Achter de schermen: Joris Swennenhuis over zijn werk als portier

Vrijdag 07 juni 2024

Joris Swennenhuis begon bij het Park als hulp tijdens de Hoge Veluwe Loop. Wie nu het Park bezoekt, heeft een goede kans de Hoenderloo’er aan te treffen in de portiersloge. Altijd met een glimlach op zijn gezicht om bezoekers een onvergetelijke dag te bezorgen.

Joris’ ouders hadden altijd een Jaarkaart voor het Park. Vandaar dat veel van zijn jeugdherinneringen zich in het Park afspelen. Joris: ‘Picknicken met opa en oma, vissen op karpers. Die zaten bij de Jachthuis vijver toen nog in overvloed, we vingen ze soms gewoon met de hand.’ Op zijn zestiende solliciteerde hij als kaartcontroleur, maar tot zijn spijt was hij te laat; er waren er al genoeg aangenomen. Tot Monique Kokke, Hoofd Bezoekersmanagement, hem belde in de zomer. Joris: ‘Haha ik weet het nog goed. Of ik ook banden kon plakken vroeg ze. Nou ja, dat kan ik wel.’ En zo werd Joris leerling fietsenmaker in het Park; banden plakken, huurfietsen uitgeven en innemen, dat soort dingen. De zomer ging voorbij en het jaar erop werd Joris kaartcontroleur, later avondportier en nog weer later ‘gewoon’ portier. Inmiddels werkt Joris al 15 jaar in het Park en is hij multi-inzetbaar. Hij werkt als portier, bij de balie in het Museonder en bij de receptie van het kantoorgebouw aan de Apeldoornseweg.

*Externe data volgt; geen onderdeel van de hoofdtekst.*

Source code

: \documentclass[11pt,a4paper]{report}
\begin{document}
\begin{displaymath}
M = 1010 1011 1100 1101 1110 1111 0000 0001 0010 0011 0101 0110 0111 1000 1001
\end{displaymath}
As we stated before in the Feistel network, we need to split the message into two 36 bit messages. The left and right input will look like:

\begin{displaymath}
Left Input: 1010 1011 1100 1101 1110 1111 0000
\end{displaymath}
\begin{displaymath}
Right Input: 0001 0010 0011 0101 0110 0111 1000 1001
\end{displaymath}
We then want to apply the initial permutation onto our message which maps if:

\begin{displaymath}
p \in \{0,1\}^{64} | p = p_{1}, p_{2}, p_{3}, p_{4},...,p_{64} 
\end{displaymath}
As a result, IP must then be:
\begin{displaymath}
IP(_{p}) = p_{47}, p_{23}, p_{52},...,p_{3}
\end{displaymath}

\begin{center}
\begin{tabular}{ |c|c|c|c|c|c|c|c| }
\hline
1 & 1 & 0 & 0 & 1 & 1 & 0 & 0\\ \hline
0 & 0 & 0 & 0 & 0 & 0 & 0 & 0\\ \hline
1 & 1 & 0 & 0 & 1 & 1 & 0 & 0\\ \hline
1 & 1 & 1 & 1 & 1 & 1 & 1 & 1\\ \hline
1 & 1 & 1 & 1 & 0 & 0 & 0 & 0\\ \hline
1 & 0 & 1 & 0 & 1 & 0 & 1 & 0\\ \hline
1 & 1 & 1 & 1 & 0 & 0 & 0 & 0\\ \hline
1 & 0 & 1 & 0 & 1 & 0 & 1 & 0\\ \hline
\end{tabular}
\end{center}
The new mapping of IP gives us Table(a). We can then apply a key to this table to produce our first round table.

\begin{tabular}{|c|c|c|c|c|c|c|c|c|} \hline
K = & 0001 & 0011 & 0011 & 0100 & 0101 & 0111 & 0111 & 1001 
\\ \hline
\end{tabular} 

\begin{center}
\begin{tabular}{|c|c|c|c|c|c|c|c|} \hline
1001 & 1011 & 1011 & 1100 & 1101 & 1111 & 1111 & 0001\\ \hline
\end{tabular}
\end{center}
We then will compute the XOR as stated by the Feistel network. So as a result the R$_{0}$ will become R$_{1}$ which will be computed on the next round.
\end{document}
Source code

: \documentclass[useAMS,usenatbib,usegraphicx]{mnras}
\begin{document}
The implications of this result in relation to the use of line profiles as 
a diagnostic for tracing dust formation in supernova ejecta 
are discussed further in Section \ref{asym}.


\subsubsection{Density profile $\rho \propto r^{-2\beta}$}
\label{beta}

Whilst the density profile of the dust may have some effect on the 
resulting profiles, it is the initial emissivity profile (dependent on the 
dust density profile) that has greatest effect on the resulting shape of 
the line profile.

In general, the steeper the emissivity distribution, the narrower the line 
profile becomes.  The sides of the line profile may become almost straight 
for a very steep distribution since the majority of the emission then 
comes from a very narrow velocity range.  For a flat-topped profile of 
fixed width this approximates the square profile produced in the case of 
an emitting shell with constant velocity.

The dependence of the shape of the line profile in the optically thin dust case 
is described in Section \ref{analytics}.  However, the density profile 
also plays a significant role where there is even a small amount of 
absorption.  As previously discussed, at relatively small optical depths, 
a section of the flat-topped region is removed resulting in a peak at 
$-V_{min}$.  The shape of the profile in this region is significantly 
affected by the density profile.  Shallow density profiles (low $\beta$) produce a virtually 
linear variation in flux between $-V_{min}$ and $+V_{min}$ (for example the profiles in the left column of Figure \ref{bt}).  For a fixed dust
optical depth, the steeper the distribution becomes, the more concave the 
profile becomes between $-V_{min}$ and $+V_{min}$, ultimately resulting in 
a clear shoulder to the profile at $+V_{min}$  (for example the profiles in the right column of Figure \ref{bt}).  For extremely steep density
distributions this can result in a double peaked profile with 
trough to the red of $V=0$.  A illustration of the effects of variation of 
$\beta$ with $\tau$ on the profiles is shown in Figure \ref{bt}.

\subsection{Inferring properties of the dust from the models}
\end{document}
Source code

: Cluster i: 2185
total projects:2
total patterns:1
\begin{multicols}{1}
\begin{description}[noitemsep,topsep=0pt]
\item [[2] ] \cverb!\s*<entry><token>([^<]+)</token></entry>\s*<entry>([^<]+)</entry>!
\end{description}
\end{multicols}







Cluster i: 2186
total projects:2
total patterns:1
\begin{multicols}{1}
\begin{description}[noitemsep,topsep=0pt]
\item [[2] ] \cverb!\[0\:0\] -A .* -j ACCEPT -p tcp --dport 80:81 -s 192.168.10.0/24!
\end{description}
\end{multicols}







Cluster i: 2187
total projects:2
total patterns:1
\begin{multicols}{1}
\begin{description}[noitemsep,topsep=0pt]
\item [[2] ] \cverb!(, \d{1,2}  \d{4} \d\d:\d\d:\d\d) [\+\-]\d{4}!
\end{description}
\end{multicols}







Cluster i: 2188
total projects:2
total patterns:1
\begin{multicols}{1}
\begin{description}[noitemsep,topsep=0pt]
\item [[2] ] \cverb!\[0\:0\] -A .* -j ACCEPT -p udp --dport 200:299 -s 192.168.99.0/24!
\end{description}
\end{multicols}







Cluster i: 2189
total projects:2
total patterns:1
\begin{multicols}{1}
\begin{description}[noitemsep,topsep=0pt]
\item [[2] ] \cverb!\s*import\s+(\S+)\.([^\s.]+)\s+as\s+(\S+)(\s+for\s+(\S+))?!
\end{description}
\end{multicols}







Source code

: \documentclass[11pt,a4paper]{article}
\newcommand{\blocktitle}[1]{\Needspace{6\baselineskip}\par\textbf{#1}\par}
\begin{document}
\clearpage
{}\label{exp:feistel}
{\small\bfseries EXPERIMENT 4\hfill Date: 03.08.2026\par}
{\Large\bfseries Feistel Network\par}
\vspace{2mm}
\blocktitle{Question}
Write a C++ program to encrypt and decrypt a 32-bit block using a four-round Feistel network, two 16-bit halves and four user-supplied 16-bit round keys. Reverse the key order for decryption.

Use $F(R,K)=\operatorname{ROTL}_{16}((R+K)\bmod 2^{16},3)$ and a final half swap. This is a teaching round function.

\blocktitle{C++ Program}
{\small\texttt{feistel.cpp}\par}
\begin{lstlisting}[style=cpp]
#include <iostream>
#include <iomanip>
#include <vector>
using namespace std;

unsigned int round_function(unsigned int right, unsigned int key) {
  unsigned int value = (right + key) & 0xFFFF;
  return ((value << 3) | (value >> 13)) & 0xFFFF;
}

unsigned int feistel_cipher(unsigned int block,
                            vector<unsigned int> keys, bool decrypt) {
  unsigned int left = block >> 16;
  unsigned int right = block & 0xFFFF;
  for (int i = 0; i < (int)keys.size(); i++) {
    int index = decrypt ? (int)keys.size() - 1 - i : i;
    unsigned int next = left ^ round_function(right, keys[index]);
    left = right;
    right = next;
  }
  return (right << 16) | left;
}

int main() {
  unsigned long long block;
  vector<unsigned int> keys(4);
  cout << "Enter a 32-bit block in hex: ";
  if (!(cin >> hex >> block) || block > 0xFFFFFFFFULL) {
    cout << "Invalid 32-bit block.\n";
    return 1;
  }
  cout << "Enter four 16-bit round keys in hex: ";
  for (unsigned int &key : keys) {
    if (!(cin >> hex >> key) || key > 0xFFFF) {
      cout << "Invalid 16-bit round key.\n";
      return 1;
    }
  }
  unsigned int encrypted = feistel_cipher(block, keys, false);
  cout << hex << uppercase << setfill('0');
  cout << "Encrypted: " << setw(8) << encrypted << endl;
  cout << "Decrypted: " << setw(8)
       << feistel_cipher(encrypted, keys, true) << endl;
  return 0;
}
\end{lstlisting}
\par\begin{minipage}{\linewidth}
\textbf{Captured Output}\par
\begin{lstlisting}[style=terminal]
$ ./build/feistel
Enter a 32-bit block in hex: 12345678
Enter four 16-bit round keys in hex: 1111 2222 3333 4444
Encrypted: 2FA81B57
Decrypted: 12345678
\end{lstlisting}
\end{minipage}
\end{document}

Een dag als portier begint als Joris op de fiets of motor naar een van de ingangen rijdt. Joris: ‘Dan is het alles opstarten, koffiezetten, mails lezen, de website van het Park checken. En om acht uur gaat de wekker op mijn telefoon. Dat is het moment dat ik de poort open en bezoekers naar binnen mogen. Vaak staan er ook al mensen te wachten.’ In het hoogseizoen doet Joris ook al voorbereidend werk voor de kaartcontroleurs, die later beginnen. ‘En de lijst met bezoekerspassen (aangemelde bezoekers) uitprinten, kijken of ik groepen kan verwachten, wat die groepen gaan doen en waar ik rekening mee moet houden.’

Waarom hij zijn werk zo leuk vindt? ‘Of ik nou bij een ingang zit of bij de receptie, iedereen die je ziet is anders, iedereen wil iets anders. De meeste bezoekers hebben een vakantie-achtige stemming en hebben zin in de dag, dat zorgt voor een fijne sfeer. Als je dan vertelt dat je hier veel meer kunt doen dan door het bos wandelen, dan kun je mensen aangenaam verrassen en ze een heel andere dag voorschotelen dan ze verwachtten. Zeker als het gaat om het verhaal van de Kröller-Müllers en alles wat we qua cultuur en kunst te bieden hebben.’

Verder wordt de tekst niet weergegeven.